**What to work on**
Find the word "exact" in the listing; pull out each line holding it.

**Extracted entries**
┄┄┄┄┄┄

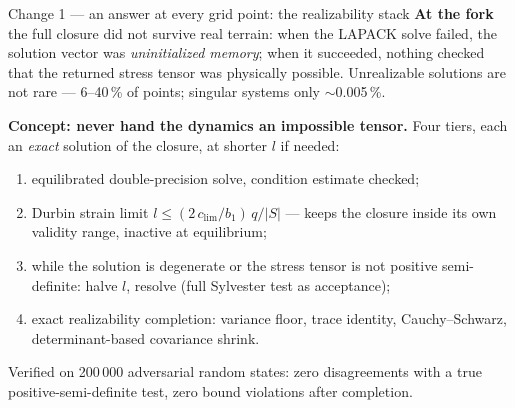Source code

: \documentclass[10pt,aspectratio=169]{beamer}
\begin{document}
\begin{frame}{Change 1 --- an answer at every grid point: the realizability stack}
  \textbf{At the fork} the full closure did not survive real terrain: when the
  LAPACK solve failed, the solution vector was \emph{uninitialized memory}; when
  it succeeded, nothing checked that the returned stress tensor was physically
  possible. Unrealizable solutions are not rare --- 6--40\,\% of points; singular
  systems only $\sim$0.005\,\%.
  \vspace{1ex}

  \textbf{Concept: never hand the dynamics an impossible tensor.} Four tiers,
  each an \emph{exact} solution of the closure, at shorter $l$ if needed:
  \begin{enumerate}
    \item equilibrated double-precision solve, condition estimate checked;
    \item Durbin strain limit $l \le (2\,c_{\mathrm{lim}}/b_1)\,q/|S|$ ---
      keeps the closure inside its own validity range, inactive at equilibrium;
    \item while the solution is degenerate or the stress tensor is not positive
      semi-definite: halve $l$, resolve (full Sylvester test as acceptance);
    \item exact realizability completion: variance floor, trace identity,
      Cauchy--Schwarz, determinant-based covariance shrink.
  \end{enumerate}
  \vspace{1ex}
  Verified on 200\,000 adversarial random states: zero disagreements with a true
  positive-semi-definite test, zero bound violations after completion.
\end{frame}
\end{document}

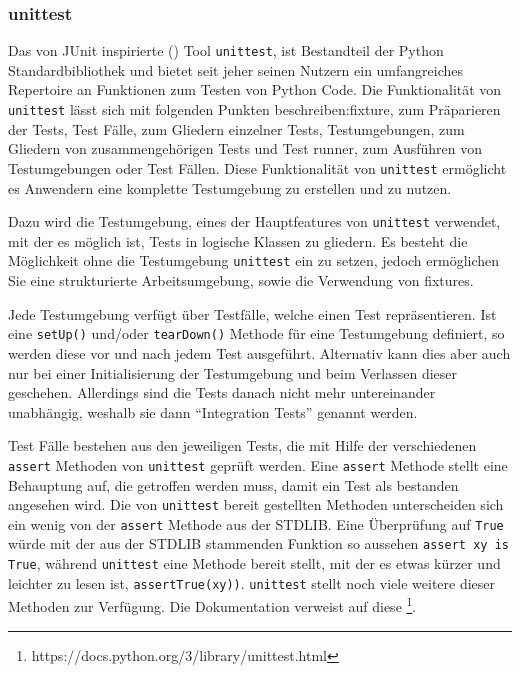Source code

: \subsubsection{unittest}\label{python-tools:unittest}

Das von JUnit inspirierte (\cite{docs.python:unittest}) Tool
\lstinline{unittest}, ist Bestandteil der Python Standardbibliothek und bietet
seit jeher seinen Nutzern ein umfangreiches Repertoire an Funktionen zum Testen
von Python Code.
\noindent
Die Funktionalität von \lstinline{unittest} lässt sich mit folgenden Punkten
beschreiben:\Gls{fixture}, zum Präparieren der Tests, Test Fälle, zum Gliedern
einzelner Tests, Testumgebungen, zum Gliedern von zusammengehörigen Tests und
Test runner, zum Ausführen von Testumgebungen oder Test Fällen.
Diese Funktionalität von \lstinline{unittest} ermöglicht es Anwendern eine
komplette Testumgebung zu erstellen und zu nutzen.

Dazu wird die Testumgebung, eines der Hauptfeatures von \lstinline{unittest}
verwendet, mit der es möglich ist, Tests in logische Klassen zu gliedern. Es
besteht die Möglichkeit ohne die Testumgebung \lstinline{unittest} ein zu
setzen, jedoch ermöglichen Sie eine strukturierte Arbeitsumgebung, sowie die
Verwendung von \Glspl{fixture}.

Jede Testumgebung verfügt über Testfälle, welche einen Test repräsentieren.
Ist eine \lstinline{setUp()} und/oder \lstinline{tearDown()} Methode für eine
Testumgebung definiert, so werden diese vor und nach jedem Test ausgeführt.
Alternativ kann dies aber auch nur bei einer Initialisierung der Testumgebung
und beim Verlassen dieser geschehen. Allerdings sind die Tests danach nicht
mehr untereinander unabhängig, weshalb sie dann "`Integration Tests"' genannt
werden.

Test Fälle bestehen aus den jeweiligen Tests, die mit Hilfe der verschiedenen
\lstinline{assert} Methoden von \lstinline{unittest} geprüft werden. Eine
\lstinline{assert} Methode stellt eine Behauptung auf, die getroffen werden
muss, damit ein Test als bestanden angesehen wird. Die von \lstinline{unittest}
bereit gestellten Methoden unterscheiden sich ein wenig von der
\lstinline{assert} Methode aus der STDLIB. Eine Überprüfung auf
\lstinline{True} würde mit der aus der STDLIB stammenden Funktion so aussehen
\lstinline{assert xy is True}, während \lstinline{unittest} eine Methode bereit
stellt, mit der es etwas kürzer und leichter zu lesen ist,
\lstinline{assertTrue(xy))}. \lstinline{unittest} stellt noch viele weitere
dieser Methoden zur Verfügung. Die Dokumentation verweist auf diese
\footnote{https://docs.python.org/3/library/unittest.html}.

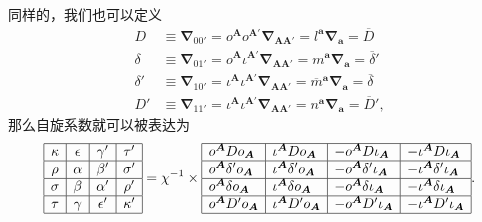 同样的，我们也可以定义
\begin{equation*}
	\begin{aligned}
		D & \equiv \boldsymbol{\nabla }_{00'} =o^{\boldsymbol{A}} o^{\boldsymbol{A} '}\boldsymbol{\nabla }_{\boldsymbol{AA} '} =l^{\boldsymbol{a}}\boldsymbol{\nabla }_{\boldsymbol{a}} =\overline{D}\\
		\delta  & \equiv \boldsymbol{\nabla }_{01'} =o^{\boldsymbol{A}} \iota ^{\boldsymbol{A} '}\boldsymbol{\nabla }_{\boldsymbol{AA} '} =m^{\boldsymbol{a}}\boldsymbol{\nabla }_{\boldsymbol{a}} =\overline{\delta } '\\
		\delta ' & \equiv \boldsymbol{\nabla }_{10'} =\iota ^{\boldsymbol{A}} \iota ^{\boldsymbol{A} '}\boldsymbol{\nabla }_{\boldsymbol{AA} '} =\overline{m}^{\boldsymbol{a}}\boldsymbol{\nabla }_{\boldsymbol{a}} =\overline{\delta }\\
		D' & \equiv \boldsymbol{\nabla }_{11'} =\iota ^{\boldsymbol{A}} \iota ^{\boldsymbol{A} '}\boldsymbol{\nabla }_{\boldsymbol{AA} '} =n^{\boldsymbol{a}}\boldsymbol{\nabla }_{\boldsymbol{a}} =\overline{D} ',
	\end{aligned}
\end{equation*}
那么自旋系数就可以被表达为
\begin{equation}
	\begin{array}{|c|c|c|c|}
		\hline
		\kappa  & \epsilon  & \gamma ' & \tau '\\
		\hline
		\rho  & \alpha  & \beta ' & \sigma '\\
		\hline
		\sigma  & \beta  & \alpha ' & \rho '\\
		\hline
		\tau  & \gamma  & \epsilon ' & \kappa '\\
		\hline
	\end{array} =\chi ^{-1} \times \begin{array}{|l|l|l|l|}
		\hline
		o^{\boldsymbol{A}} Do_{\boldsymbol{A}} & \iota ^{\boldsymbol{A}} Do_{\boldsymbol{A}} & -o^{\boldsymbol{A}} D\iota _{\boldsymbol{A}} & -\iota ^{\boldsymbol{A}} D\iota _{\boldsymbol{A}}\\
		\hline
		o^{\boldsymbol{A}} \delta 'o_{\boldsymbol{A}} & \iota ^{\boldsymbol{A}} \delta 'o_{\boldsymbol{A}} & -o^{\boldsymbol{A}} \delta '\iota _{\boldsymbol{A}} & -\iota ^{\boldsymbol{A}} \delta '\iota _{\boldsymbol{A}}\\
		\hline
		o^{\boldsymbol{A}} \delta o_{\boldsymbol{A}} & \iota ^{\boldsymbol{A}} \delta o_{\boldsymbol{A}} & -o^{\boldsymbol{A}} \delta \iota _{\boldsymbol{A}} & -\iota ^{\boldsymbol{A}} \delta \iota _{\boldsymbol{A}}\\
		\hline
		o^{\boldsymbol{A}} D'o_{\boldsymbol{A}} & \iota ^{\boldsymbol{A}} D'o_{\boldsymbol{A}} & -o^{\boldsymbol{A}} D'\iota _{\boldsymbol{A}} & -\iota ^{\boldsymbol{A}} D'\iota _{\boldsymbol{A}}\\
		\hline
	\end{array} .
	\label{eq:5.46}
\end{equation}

┄┄┄┄┄┄

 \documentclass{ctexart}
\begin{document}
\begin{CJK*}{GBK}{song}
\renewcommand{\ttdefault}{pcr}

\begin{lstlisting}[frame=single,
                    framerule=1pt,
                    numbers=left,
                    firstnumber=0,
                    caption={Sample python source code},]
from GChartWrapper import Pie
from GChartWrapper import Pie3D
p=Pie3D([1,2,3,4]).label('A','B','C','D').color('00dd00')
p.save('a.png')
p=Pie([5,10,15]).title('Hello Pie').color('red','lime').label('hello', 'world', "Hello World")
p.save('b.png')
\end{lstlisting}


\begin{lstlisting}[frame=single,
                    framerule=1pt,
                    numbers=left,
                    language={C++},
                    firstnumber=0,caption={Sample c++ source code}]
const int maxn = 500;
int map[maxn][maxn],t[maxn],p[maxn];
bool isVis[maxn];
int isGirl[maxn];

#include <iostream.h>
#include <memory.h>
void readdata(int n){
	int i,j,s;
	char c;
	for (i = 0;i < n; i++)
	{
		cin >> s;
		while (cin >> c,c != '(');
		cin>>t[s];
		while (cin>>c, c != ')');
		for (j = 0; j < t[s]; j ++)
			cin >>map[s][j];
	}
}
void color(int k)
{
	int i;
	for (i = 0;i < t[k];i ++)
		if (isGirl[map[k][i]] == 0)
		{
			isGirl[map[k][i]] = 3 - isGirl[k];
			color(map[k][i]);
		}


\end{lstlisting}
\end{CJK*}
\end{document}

┄┄┄┄┄┄

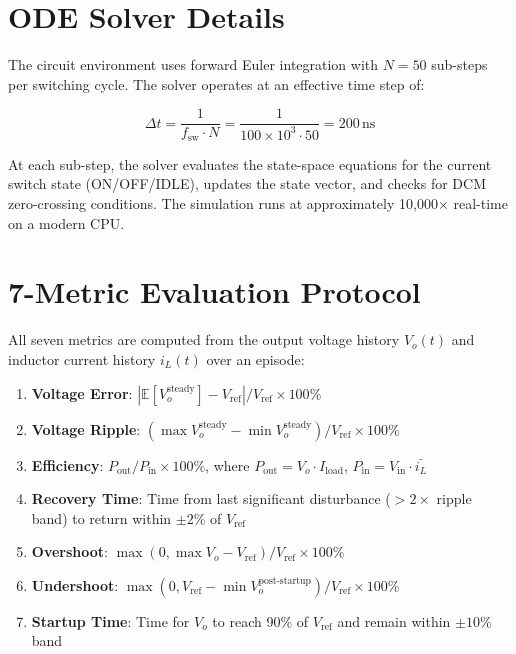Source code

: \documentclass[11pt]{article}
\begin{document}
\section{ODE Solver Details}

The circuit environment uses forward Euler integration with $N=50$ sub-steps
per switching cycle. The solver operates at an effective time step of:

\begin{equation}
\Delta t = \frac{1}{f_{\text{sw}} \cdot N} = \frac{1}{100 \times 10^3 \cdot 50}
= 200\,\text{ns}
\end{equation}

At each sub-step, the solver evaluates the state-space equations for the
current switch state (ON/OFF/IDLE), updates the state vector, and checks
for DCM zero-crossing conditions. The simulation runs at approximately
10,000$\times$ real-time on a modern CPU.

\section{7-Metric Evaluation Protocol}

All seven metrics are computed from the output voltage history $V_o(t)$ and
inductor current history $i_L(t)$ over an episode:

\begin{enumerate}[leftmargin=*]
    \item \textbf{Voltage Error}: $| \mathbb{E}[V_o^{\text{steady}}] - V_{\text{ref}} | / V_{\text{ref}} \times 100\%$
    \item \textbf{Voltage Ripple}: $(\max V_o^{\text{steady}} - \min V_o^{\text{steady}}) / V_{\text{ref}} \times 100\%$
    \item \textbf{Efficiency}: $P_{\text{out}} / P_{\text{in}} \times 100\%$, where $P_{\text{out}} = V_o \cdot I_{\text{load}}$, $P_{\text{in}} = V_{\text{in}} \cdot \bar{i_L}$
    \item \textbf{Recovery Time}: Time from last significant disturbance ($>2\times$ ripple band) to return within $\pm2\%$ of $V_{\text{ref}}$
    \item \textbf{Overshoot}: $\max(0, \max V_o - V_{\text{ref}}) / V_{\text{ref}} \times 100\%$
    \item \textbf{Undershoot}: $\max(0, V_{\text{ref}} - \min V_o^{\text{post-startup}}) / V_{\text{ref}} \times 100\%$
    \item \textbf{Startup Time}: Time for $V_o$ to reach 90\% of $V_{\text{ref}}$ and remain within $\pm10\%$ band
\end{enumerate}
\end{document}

┄┄┄┄┄┄

**Problem solution**
  each an \emph{exact} solution of the closure, at shorter $l$ if needed:
    \item exact realizability completion: variance floor, trace identity,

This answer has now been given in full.